Featured cast: Norma Shearer, Robert Taylor, Conrad Veidt

Producers: Mervyn LeRoy, Lawrence Weingarten 
Director: Mervyn LeRoy
Screenwriters: Marguerite Roberts, Arch Oboler
Source: the novel by Grace Zaring Stone, writing as Ethel Vance
Cinematographer: Robert Planck


The American widow of a German count refuses to help a young American rescue his mother from the Nazis.

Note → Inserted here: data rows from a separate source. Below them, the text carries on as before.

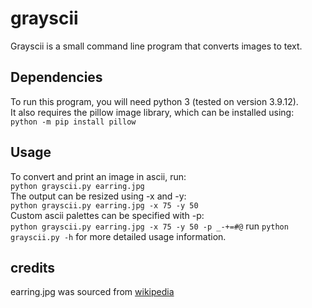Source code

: # grayscii
Grayscii is a small command line program that converts images to text.  

## Dependencies  
To run this program, you will need python 3 (tested on version 3.9.12).  
It also requires the pillow image library, which can be installed using:  
```python -m pip install pillow``` 

## Usage
To convert and print an image in ascii, run:  
```python grayscii.py earring.jpg```  
The output can be resized using -x and -y:  
```python grayscii.py earring.jpg -x 75 -y 50```  
Custom ascii palettes can be specified with -p:  
```python grayscii.py earring.jpg -x 75 -y 50 -p _-+=#@``` 
run ```python grayscii.py -h``` for more detailed usage information.  


## credits  
earring.jpg was sourced from [wikipedia](https://simple.wikipedia.org/wiki/Girl_with_a_Pearl_Earring#/media/File:1665_Girl_with_a_Pearl_Earring.jpg)
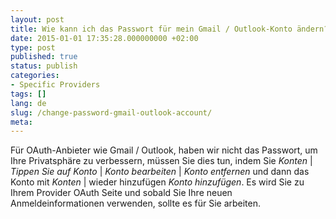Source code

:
 ```yaml
---
layout: post
title: Wie kann ich das Passwort für mein Gmail / Outlook-Konto ändern?
date: 2015-01-01 17:35:28.000000000 +02:00
type: post
published: true
status: publish
categories:
- Specific Providers
tags: []
lang: de
slug: /change-password-gmail-outlook-account/
meta:
---
```


Für OAuth-Anbieter wie Gmail / Outlook, haben wir nicht das Passwort, um Ihre Privatsphäre zu verbessern, müssen Sie dies tun, indem Sie *Konten* \| *Tippen Sie auf Konto* \| *Konto bearbeiten* \| *Konto entfernen* und dann das Konto mit *Konten* \| wieder hinzufügen *Konto hinzufügen*. Es wird Sie zu Ihrem Provider OAuth Seite und sobald Sie Ihre neuen Anmeldeinformationen verwenden, sollte es für Sie arbeiten.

"Metro will co-star Norma Shearer and Robert Taylor in Escape, a Nazi concentration camp story, from the novel by Ethel Vance. Mervyn LeRoy will direct. Shooting starts April 22.”
- West Coast Bureau, “Shearer, Taylor to Co-Star,” Film Daily, April 11, 1940


“Just as the Ethel Vance novel Escape had the book-reading public by the ears this time last year, there is every reason to suspect the excellent screen version thereof, which Mervyn LeRoy has prepared for Metro and which opened here yesterday at the Music Hall, will have the moviegoers of the land by the nape of the neck as it gets around. For this is far and away the most dramatic and hair-raising picture yet made on the sinister subject of persecution in a to­talitarian land, and the suspense which it manages to compress in its moments of greatest intensity would seem enough to blow sizable holes in the screen.”
- Bosley Crowther, The New York Times, November 1, 1940

“Norma Shearer, as the Countess, makes up for a static performance by coming to life in the last scene and giving a fine dramatic fillip to the fade-out. Nazimova is splendid throughout, although there is less dramatic stress laid on Emmy's than on Mark's part in the drama. Elsa Basserman, Blanche Yurka, and Bonita Granville are fine, too, in the parts they are called upon to play.”
- Kate Cameron, New York Daily News, November 1, 1940

“Outspoken, aggressive little director Mervyn LeRoy lost none of the story in transposing it to the screen. Even the saccharine qualities of Norma Shearer are skillfully tempered to fit the regenerated Countess. Only Robert Taylor, unfairly injected into big league competition, falls behind the pace. But director LeRoy's combination is too strong to be defeated by this single handicap.”
- Time magazine, November 18, 1940


“I think this is a fine picture. It got the better class of people out, but the farmers didn’t give it good comments. Acting fine. Business just fair.”
- J.C. Hartley, Arcade Theatre, Arcade, New York, Motion Picture Herald, January 11, 1941

“This proved to be a much better drawing picture than I had anticipated. Picture gave general satisfaction and was well worth playing.”
- Harold Smith, Dreamland Theatre, Carson, Iowa, Motion Picture Herald, February 15, 1941

“Surely a high class show if there ever was one. Box office return was only fair. I guess too many of our young bloods have gone to army and defense manufacturing centers.”
- Lawrence E. Speaker, Star Theatre, Stayton, Oregon, Motion Picture Herald, February 15, 1941


Escape cost $1,205,000 and grossed $2,364,000. It was Norma Shearer's last hit film.
(These figures have not been adjusted for inflation nor do they include profits from reissues, television syndication, and home entertainment formats.)